What you should do
Starting at the first line of the listing below, repeat each line exactly until the line containing "we'll be using", which you include. Leave out pictures.
^^^^^^^^
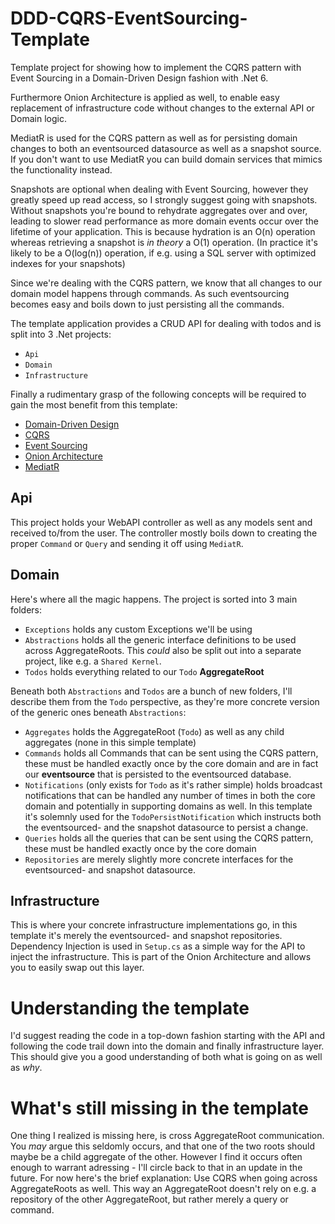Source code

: # DDD-CQRS-EventSourcing-Template
Template project for showing how to implement the CQRS pattern with Event Sourcing in a Domain-Driven Design fashion with .Net 6.

Furthermore Onion Architecture is applied as well, to enable easy replacement of infrastructure code without changes to the external API or Domain logic.

MediatR is used for the CQRS pattern as well as for persisting domain changes to both an eventsourced datasource as well as a snapshot source.
If you don't want to use MediatR you can build domain services that mimics the functionality instead.

Snapshots are optional when dealing with Event Sourcing, however they greatly speed up read access, so I strongly suggest going with snapshots.
Without snapshots you're bound to rehydrate aggregates over and over, leading to slower read performance as more domain events occur over the lifetime of your application. 
This is because hydration is an O(n) operation whereas retrieving a snapshot is *in theory* a O(1) operation. (In practice it's likely to be a O(log(n)) operation, if e.g. using a SQL server with optimized indexes for your snapshots)



Since we're dealing with the CQRS pattern, we know that all changes to our domain model happens through commands. 
As such eventsourcing becomes easy and boils down to just persisting all the commands.

The template application provides a CRUD API for dealing with todos and is split into 3 .Net projects:
- `Api`
- `Domain`
- `Infrastructure`

Finally a rudimentary grasp of the following concepts will be required to gain the most benefit from this template:
- [Domain-Driven Design](https://en.wikipedia.org/wiki/Domain-driven_design)
- [CQRS](https://en.wikipedia.org/wiki/Command%E2%80%93query_separation)
- [Event Sourcing](https://martinfowler.com/eaaDev/EventSourcing.html)
- [Onion Architecture](https://en.everybodywiki.com/Onion_Architecture)
- [MediatR](https://github.com/jbogard/MediatR/wiki)

## Api
This project holds your WebAPI controller as well as any models sent and received to/from the user.
The controller mostly boils down to creating the proper `Command` or `Query` and sending it off using `MediatR`.

## Domain
Here's where all the magic happens. The project is sorted into 3 main folders:
- `Exceptions` holds any custom Exceptions we'll be using
- `Abstractions` holds all the generic interface definitions to be used across AggregateRoots. This *could* also be split out into a separate project, like e.g. a `Shared Kernel`.
- `Todos` holds everything related to our `Todo` **AggregateRoot**

Beneath both `Abstractions` and `Todos` are a bunch of new folders, I'll describe them from the `Todo` perspective, as they're more concrete version of the generic ones beneath `Abstractions`:
- `Aggregates` holds the AggregateRoot (`Todo`) as well as any child aggregates (none in this simple template)
- `Commands` holds all Commands that can be sent using the CQRS pattern, these must be handled exactly once by the core domain and are in fact our **eventsource** that is persisted to the eventsourced database.
- `Notifications` (only exists for `Todo` as it's rather simple) holds broadcast notifications that can be handled any number of times in both the core domain and potentially in supporting domains as well. In this template it's solemnly used for the `TodoPersistNotification` which instructs both the eventsourced- and the snapshot datasource to persist a change.
- `Queries` holds all the queries that can be sent using the CQRS pattern, these must be handled exactly once by the core domain
- `Repositories` are merely slightly more concrete interfaces for the eventsourced- and snapshot datasource.


## Infrastructure
This is where your concrete infrastructure implementations go, in this template it's merely the eventsourced- and snapshot repositories. Dependency Injection is used in `Setup.cs` as a simple way for the API to inject the infrastructure. This is part of the Onion Architecture and allows you to easily swap out this layer.


# Understanding the template
I'd suggest reading the code in a top-down fashion starting with the API and following the code trail down into the domain and finally infrastructure layer. This should give you a good understanding of both what is going on as well as *why*.


# What's still missing in the template
One thing I realized is missing here, is cross AggregateRoot communication. You *may* argue this seldomly occurs, and that one of the two roots should maybe be a child aggregate of the other.
However I find it occurs often enough to warrant adressing - I'll circle back to that in an update in the future. 
For now here's the brief explanation: Use CQRS when going across AggregateRoots as well. This way an AggregateRoot doesn't rely on e.g. a repository of the other AggregateRoot, but rather merely a query or command.
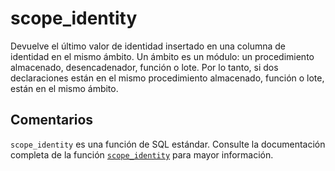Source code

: ﻿---
SidebarGroup: "index-system-functions"
Autogenerated: true
---

# scope_identity

Devuelve el último valor de identidad insertado en una columna de identidad en el mismo ámbito. Un ámbito es un módulo: un procedimiento almacenado, desencadenador, función o lote. Por lo tanto, si dos declaraciones están en el mismo procedimiento almacenado, función o lote, están en el mismo ámbito.

## Comentarios 

`scope_identity` es una función de SQL estándar. Consulte la documentación completa de la función [`scope_identity`](https://learn.microsoft.com/es-es/sql/t-sql/functions/scope_identity-transact-sql) para mayor información.
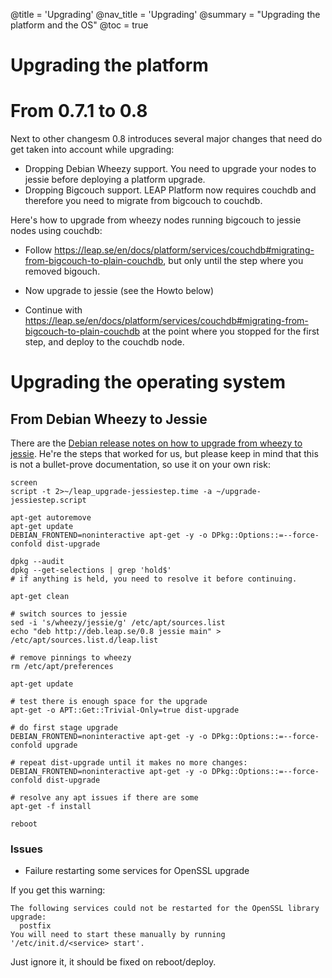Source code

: @title = 'Upgrading'
@nav_title = 'Upgrading'
@summary = "Upgrading the platform and the OS"
@toc = true


Upgrading the platform
======================

From 0.7.1 to 0.8
=================

Next to other changesm 0.8 introduces several major changes that need do get taken into account while upgrading:

- Dropping Debian Wheezy support. You need to upgrade your nodes to jessie before deploying a platform upgrade.
- Dropping Bigcouch support. LEAP Platform now requires couchdb and therefore you need to migrate from bigcouch to couchdb.

Here's how to upgrade from wheezy nodes running bigcouch to jessie nodes using couchdb:

- Follow https://leap.se/en/docs/platform/services/couchdb#migrating-from-bigcouch-to-plain-couchdb, but only until the step where you removed bigouch.

- Now upgrade to jessie (see the Howto below)

- Continue with https://leap.se/en/docs/platform/services/couchdb#migrating-from-bigcouch-to-plain-couchdb at the point where you stopped for the first step, and deploy to the couchdb node.


Upgrading the operating system
==============================

From Debian Wheezy to Jessie
----------------------------

There are the [Debian release notes on how to upgrade from wheezy to jessie](https://www.debian.org/releases/stable/amd64/release-notes/ch-upgrading.html).
He're the steps that worked for us, but please keep in mind that this is not a bullet-prove documentation, so use it on your own risk:

    screen
    script -t 2>~/leap_upgrade-jessiestep.time -a ~/upgrade-jessiestep.script

    apt-get autoremove
    apt-get update
    DEBIAN_FRONTEND=noninteractive apt-get -y -o DPkg::Options::=--force-confold dist-upgrade
 
    dpkg --audit
    dpkg --get-selections | grep 'hold$'
    # if anything is held, you need to resolve it before continuing.

    apt-get clean

    # switch sources to jessie
    sed -i 's/wheezy/jessie/g' /etc/apt/sources.list
    echo "deb http://deb.leap.se/0.8 jessie main" > /etc/apt/sources.list.d/leap.list

    # remove pinnings to wheezy
    rm /etc/apt/preferences

    apt-get update

    # test there is enough space for the upgrade
    apt-get -o APT::Get::Trivial-Only=true dist-upgrade

    # do first stage upgrade
    DEBIAN_FRONTEND=noninteractive apt-get -y -o DPkg::Options::=--force-confold upgrade

    # repeat dist-upgrade until it makes no more changes:
    DEBIAN_FRONTEND=noninteractive apt-get -y -o DPkg::Options::=--force-confold dist-upgrade

    # resolve any apt issues if there are some
    apt-get -f install

    reboot








### Issues

- Failure restarting some services for OpenSSL upgrade

If you get this warning:

    The following services could not be restarted for the OpenSSL library upgrade:
      postfix
    You will need to start these manually by running '/etc/init.d/<service> start'.

Just ignore it, it should be fixed on reboot/deploy.

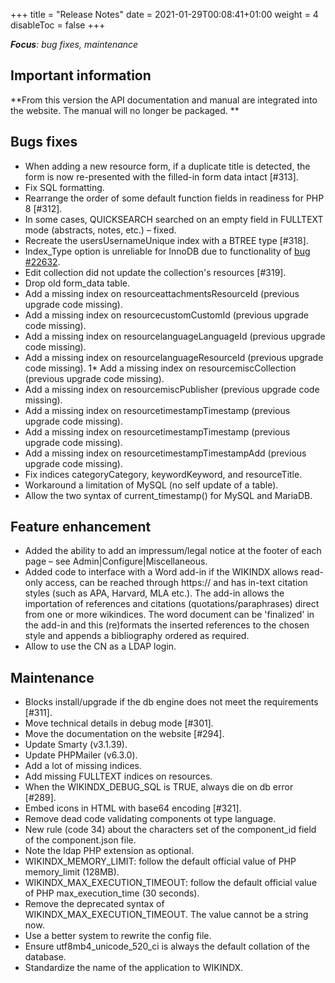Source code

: +++
title = "Release Notes"
date = 2021-01-29T00:08:41+01:00
weight = 4
disableToc = false
+++

***Focus**: bug fixes, maintenance*

## Important information

**From this version the API documentation and manual are integrated into the website. The manual will no longer be packaged. **


## Bugs fixes

* When adding a new resource form, if a duplicate title is detected, the form is now re-presented with the filled-in form data intact [#313].
* Fix SQL formatting.
* Rearrange the order of some default function fields in readiness for PHP 8 [#312].
* In some cases, QUICKSEARCH searched on an empty field in FULLTEXT mode (abstracts, notes, etc.) – fixed.
* Recreate the usersUsernameUnique index with a BTREE type [#318].
* Index_Type option is unreliable for InnoDB due to functionality of [bug #22632](https://bugs.mysql.com/bug.php?id=22632).
* Edit collection did not update the collection's resources [#319].
* Drop old form_data table.
* Add a missing index on resourceattachmentsResourceId (previous upgrade code missing).
* Add a missing index on resourcecustomCustomId (previous upgrade code missing).
* Add a missing index on resourcelanguageLanguageId (previous upgrade code missing).
* Add a missing index on resourcelanguageResourceId (previous upgrade code missing).
1* Add a missing index on resourcemiscCollection (previous upgrade code missing).
* Add a missing index on resourcemiscPublisher (previous upgrade code missing).
* Add a missing index on resourcetimestampTimestamp (previous upgrade code missing).
* Add a missing index on resourcetimestampTimestamp (previous upgrade code missing).
* Add a missing index on resourcetimestampTimestampAdd (previous upgrade code missing).
* Fix indices categoryCategory, keywordKeyword, and resourceTitle.
* Workaround a limitation of MySQL (no self update of a table).
* Allow the two syntax of current_timestamp() for MySQL and MariaDB.


## Feature enhancement

* Added the ability to add an impressum/legal notice at the footer of each page – see Admin|Configure|Miscellaneous.
* Added code to interface with a Word add-in if the WIKINDX allows read-only access, can be reached through https:// and has 
in-text citation styles (such as APA, Harvard, MLA etc.). The add-in allows the importation of references and citations (quotations/paraphrases) direct from one or more wikindices. The word document can be 'finalized' in the add-in and this (re)formats the inserted references to the 
chosen style and appends a bibliography ordered as required.
* Allow to use the CN as a LDAP login.


## Maintenance

* Blocks install/upgrade if the db engine does not meet the requirements [#311].
* Move technical details in debug mode [#301].
* Move the documentation on the website [#294].
* Update Smarty (v3.1.39).
* Update PHPMailer (v6.3.0).
* Add a lot of missing indices.
* Add missing FULLTEXT indices on resources.
* When the WIKINDX_DEBUG_SQL is TRUE, always die on db error [#289].
* Embed icons in HTML with base64 encoding [#321].
* Remove dead code validating components ot type language.
* New rule (code 34) about the characters set of the component_id field of the component.json file.
* Note the ldap PHP extension as optional.
* WIKINDX_MEMORY_LIMIT: follow the default official value of PHP memory_limit (128MB).
* WIKINDX_MAX_EXECUTION_TIMEOUT: follow the default official value of PHP max_execution_time (30 seconds).
* Remove the deprecated syntax of WIKINDX_MAX_EXECUTION_TIMEOUT. The value cannot be a string now.
* Use a better system to rewrite the config file.
* Ensure utf8mb4_unicode_520_ci is always the default collation of the database.
* Standardize the name of the application to WIKINDX.
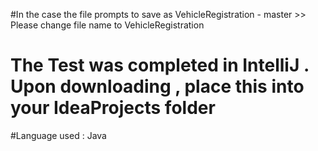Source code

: #In the case the file prompts to save as VehicleRegistration - master >> Please change file name to  VehicleRegistration
# The Test was completed in IntelliJ . Upon downloading , place this into your IdeaProjects folder
#Language used : Java
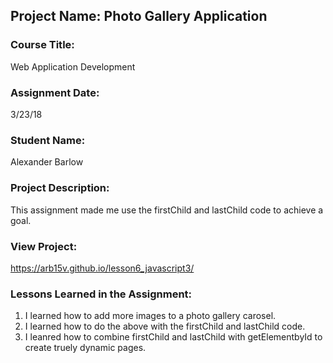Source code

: ## Project Name:  Photo Gallery Application

### Course Title:
Web Application Development

### Assignment Date:  
3/23/18

### Student Name:  
Alexander Barlow

### Project Description:
This assignment made me use the firstChild and lastChild code to achieve a goal.

### View Project:
https://arb15v.github.io/lesson6_javascript3/

### Lessons Learned in the Assignment:
1. I learned how to add more images to a photo gallery carosel.
2. I learned how to do the above with the firstChild and lastChild code.
3. I leanred  how to combine firstChild and lastChild with getElementbyId to create truely dynamic pages.
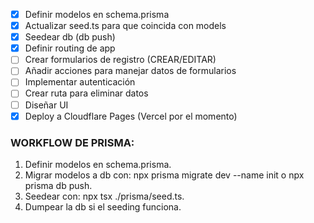 -   [x] Definir modelos en schema.prisma
-   [x] Actualizar seed.ts para que coincida con models
-   [x] Seedear db (db push)
-   [x] Definir routing de app
-   [ ] Crear formularios de registro (CREAR/EDITAR)
-   [ ] Añadir acciones para manejar datos de formularios
-   [ ] Implementar autenticación
-   [ ] Crear ruta para eliminar datos
-   [ ] Diseñar UI
-   [x] Deploy a Cloudflare Pages (Vercel por el momento)

### WORKFLOW DE PRISMA:

1. Definir modelos en schema.prisma.
2. Migrar modelos a db con: npx prisma migrate dev --name init o npx prisma db push.
3. Seedear con: npx tsx ./prisma/seed.ts.
4. Dumpear la db si el seeding funciona.
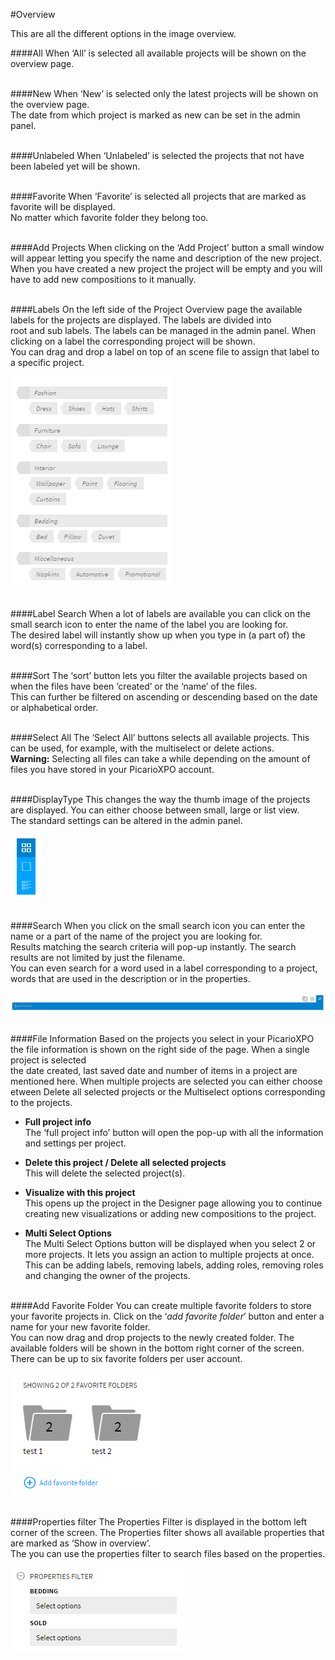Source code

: #Overview

This are all the different options in the image overview.

####All
When ‘All’ is selected all available projects will be shown on the overview page.
<br/><br/>

####New
When ‘New’ is selected only the latest projects will be shown on the overview page. <br/>
The date from which project is marked as new can be set in the admin panel.
<br/><br/>

####Unlabeled
When ‘Unlabeled’ is selected the projects that not have been labeled yet will be shown.
<br/><br/>

####Favorite
When ‘Favorite’ is selected all projects that are marked as favorite will be displayed. <br/>
No matter which favorite folder they belong too.
<br/><br/>

####Add Projects
When clicking on the ‘Add Project’ button a small window will appear letting you specify the name and description of the new project. <br/>
When you have created a new project the project will be empty and you will have to add new compositions to it manually.
<br/><br/>

####Labels
On the left side of the Project Overview page the available labels for the projects are displayed. The labels are divided into <br/>
root and sub labels. The labels can be managed in the admin panel. When clicking on a label the corresponding project will be shown. <br/>
You can drag and drop a label on top of an scene file to assign that label to a specific project.

![Labels](images/Labels.png "Labels")
<br/><br/>

####Label Search
When a lot of labels are available you can click on the small search icon to enter the name of the label you are looking for. <br/>
The desired label will instantly show up when you type in (a part of) the word(s) corresponding to a label.
<br/><br/>

####Sort
The ‘sort’ button lets you filter the available projects based on when the files have been ‘created’ or the ‘name’ of the files. <br/>
This can further be filtered on ascending or descending based on the date or alphabetical order.
<br/><br/>

####Select All
The ‘Select All’ buttons selects all available projects. This can be used, for example, with the multiselect or delete actions. <br/>
<b>Warning:</b> Selecting all files can take a while depending on the amount of files you have stored in your PicarioXPO account.
<br/><br/>

####DisplayType
This changes the way the thumb image of the projects are displayed. You can either choose between small, large or list view. <br/>
The standard settings can be altered in the admin panel.

![Display Type](images/Displaytype.png "Display Type")
<br/><br/>

####Search
When you click on the small search icon you can enter the name or a part of the name of the project you are looking for. <br/>
Results matching the search criteria will pop-up instantly. The search results are not limited by just the filename.<br/>
You can even search for a word used in a label corresponding to a project, words that are used in the description or in the properties.

![Search](images/Search.png "Search")
<br/><br/>

####File Information
Based on the projects you select in your PicarioXPO the file information is shown on the right side of the page. When a single project is selected<br>
 the date created, last saved date and number of items in a project are mentioned here. When multiple projects are selected you can either choose <br>
 etween Delete all selected projects or the Multiselect options corresponding to the projects.

  + <b>Full project info</b><br>
The ‘full project info’ button will open the pop-up with all the information and settings per project.

  + <b>Delete this project / Delete all selected projects</b><br>
	This will delete the selected project(s).  

  + <b>Visualize with this project</b><br>
This opens up the project in the Designer page allowing you to continue creating new visualizations or adding new compositions to the project.

  + <b>Multi Select Options</b><br>
The Multi Select Options button will be displayed when you select 2 or more projects. It lets you assign an action to multiple projects at once.<br>
 This can be adding labels, removing labels, adding roles, removing roles and changing the owner of the projects.
<br/><br/>

####Add Favorite Folder
You can create multiple favorite folders to store your favorite projects in. Click on the ‘<i>add favorite folder</i>’ button and enter a name for your new favorite folder.<br>
 You can now drag and drop projects to the newly created folder. The available folders will be shown in the bottom right corner of the screen. <br>
 There can be up to six favorite folders per user account.

![Favorite Folders](images/Favorite_Folders.png "Favorite Folders")
<br/><br/>

####Properties filter
The Properties Filter is displayed in the bottom left corner of the screen. The Properties filter shows all available properties that are marked as ‘Show in overview’.<br>
 The you can use the properties filter to search files based on the properties.

![Properties Filter](images/Properties_Filter.png "Properties Filter")
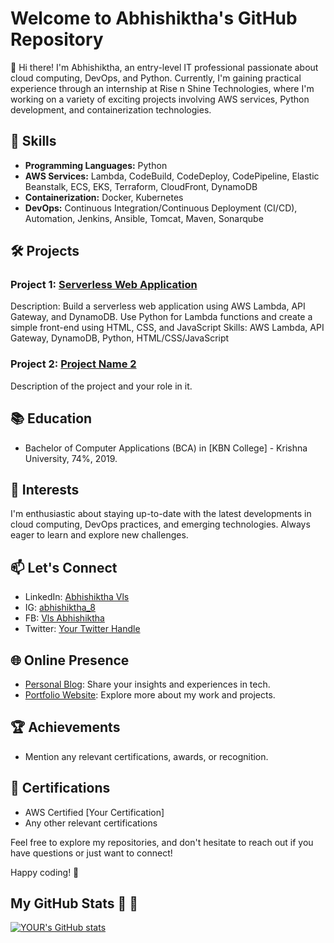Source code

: # Welcome to Abhishiktha's GitHub Repository

👋 Hi there! I'm Abhishiktha, an entry-level IT professional passionate about cloud computing, DevOps, and Python. Currently, I'm gaining practical experience through an internship at Rise n Shine Technologies, where I'm working on a variety of exciting projects involving AWS services, Python development, and containerization technologies.

## 🔧 Skills

- **Programming Languages:** Python
- **AWS Services:** Lambda, CodeBuild, CodeDeploy, CodePipeline, Elastic Beanstalk, ECS, EKS, Terraform, CloudFront, DynamoDB
- **Containerization:** Docker, Kubernetes
- **DevOps:** Continuous Integration/Continuous Deployment (CI/CD), Automation, Jenkins, Ansible, Tomcat, Maven, Sonarqube

## 🛠️ Projects

### Project 1: [Serverless Web Application](link-to-repo)
   Description: Build a serverless web application using AWS Lambda, API Gateway, and DynamoDB. Use Python for Lambda functions and create a simple front-end using                 HTML, CSS, and JavaScript
   Skills: AWS Lambda, API Gateway, DynamoDB, Python, HTML/CSS/JavaScript

### Project 2: [Project Name 2](link-to-repo)
   Description of the project and your role in it.
## 📚 Education

- Bachelor of Computer Applications (BCA) in [KBN College] - Krishna University, 74%, 2019.

## 🌱 Interests

I'm enthusiastic about staying up-to-date with the latest developments in cloud computing, DevOps practices, and emerging technologies. Always eager to learn and explore new challenges.

## 📫 Let's Connect

- LinkedIn: [Abhishiktha Vls](www.linkedin.com/in/abhishikthavls)
- IG: [abhishiktha_8](link-to-ig)
- FB: [Vls Abhishiktha](link-to-fb)
- Twitter: [Your Twitter Handle](link-to-twitter)

## 🌐 Online Presence

- [Personal Blog](link-to-blog): Share your insights and experiences in tech.
- [Portfolio Website](www.abhishikthadevops.com): Explore more about my work and projects.

## 🏆 Achievements

- Mention any relevant certifications, awards, or recognition.
## 📖 Certifications

- AWS Certified [Your Certification]
- Any other relevant certifications

Feel free to explore my repositories, and don't hesitate to reach out if you have questions or just want to connect!

Happy coding! 🚀

## My GitHub Stats :rocket: :rocket:
[![YOUR's GitHub stats](https://github-readme-stats.vercel.app/api?username=LalithaSreeAbhishikthaV&theme=vue-dark&show_icons=true)](https://github.com/anuraghazra/github-readme-stats)
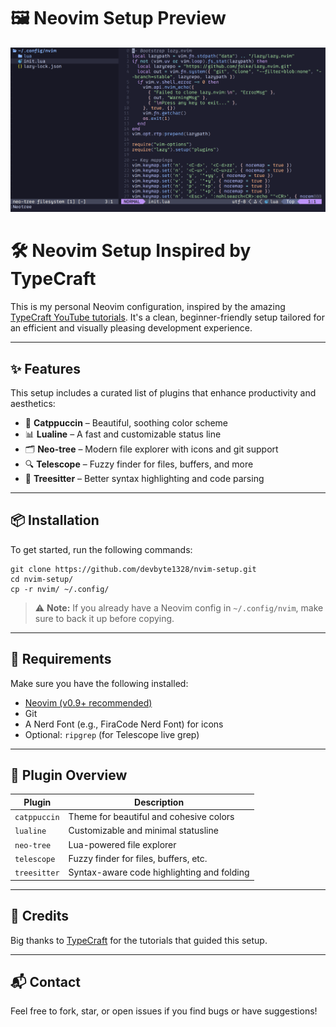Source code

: # 🖼️ Neovim Setup Preview

![Screenshot](screenshot.png)

# 🛠️ Neovim Setup Inspired by TypeCraft

This is my personal Neovim configuration, inspired by the amazing [TypeCraft YouTube tutorials](https://www.youtube.com/@typecraft_dev). It's a clean, beginner-friendly setup tailored for an efficient and visually pleasing development experience.

---

## ✨ Features

This setup includes a curated list of plugins that enhance productivity and aesthetics:

- 🎨 **Catppuccin** – Beautiful, soothing color scheme  
- 📊 **Lualine** – A fast and customizable status line  
- 🗂️ **Neo-tree** – Modern file explorer with icons and git support  
- 🔍 **Telescope** – Fuzzy finder for files, buffers, and more  
- 🌲 **Treesitter** – Better syntax highlighting and code parsing  

---

## 📦 Installation

To get started, run the following commands:

    git clone https://github.com/devbyte1328/nvim-setup.git
    cd nvim-setup/
    cp -r nvim/ ~/.config/

> ⚠️ **Note:** If you already have a Neovim config in `~/.config/nvim`, make sure to back it up before copying.

---

## 🧰 Requirements

Make sure you have the following installed:

- [Neovim (v0.9+ recommended)](https://neovim.io/)
- Git
- A Nerd Font (e.g., FiraCode Nerd Font) for icons
- Optional: `ripgrep` (for Telescope live grep)

---

## 📁 Plugin Overview

| Plugin         | Description                                   |
|----------------|-----------------------------------------------|
| `catppuccin`   | Theme for beautiful and cohesive colors       |
| `lualine`      | Customizable and minimal statusline           |
| `neo-tree`     | Lua-powered file explorer                     |
| `telescope`    | Fuzzy finder for files, buffers, etc.         |
| `treesitter`   | Syntax-aware code highlighting and folding    |

---

## 🙏 Credits

Big thanks to [TypeCraft](https://www.youtube.com/@typecraft_dev) for the tutorials that guided this setup.

---

## 📬 Contact

Feel free to fork, star, or open issues if you find bugs or have suggestions!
^^^^^^^^
Exercise result
Source code

: # DDD-CQRS-EventSourcing-Template
Template project for showing how to implement the CQRS pattern with Event Sourcing in a Domain-Driven Design fashion with .Net 6.

Furthermore Onion Architecture is applied as well, to enable easy replacement of infrastructure code without changes to the external API or Domain logic.

MediatR is used for the CQRS pattern as well as for persisting domain changes to both an eventsourced datasource as well as a snapshot source.
If you don't want to use MediatR you can build domain services that mimics the functionality instead.

Snapshots are optional when dealing with Event Sourcing, however they greatly speed up read access, so I strongly suggest going with snapshots.
Without snapshots you're bound to rehydrate aggregates over and over, leading to slower read performance as more domain events occur over the lifetime of your application. 
This is because hydration is an O(n) operation whereas retrieving a snapshot is *in theory* a O(1) operation. (In practice it's likely to be a O(log(n)) operation, if e.g. using a SQL server with optimized indexes for your snapshots)



Since we're dealing with the CQRS pattern, we know that all changes to our domain model happens through commands. 
As such eventsourcing becomes easy and boils down to just persisting all the commands.

The template application provides a CRUD API for dealing with todos and is split into 3 .Net projects:
- `Api`
- `Domain`
- `Infrastructure`

Finally a rudimentary grasp of the following concepts will be required to gain the most benefit from this template:
- [Domain-Driven Design](https://en.wikipedia.org/wiki/Domain-driven_design)
- [CQRS](https://en.wikipedia.org/wiki/Command%E2%80%93query_separation)
- [Event Sourcing](https://martinfowler.com/eaaDev/EventSourcing.html)
- [Onion Architecture](https://en.everybodywiki.com/Onion_Architecture)
- [MediatR](https://github.com/jbogard/MediatR/wiki)

## Api
This project holds your WebAPI controller as well as any models sent and received to/from the user.
The controller mostly boils down to creating the proper `Command` or `Query` and sending it off using `MediatR`.

## Domain
Here's where all the magic happens. The project is sorted into 3 main folders:
- `Exceptions` holds any custom Exceptions we'll be using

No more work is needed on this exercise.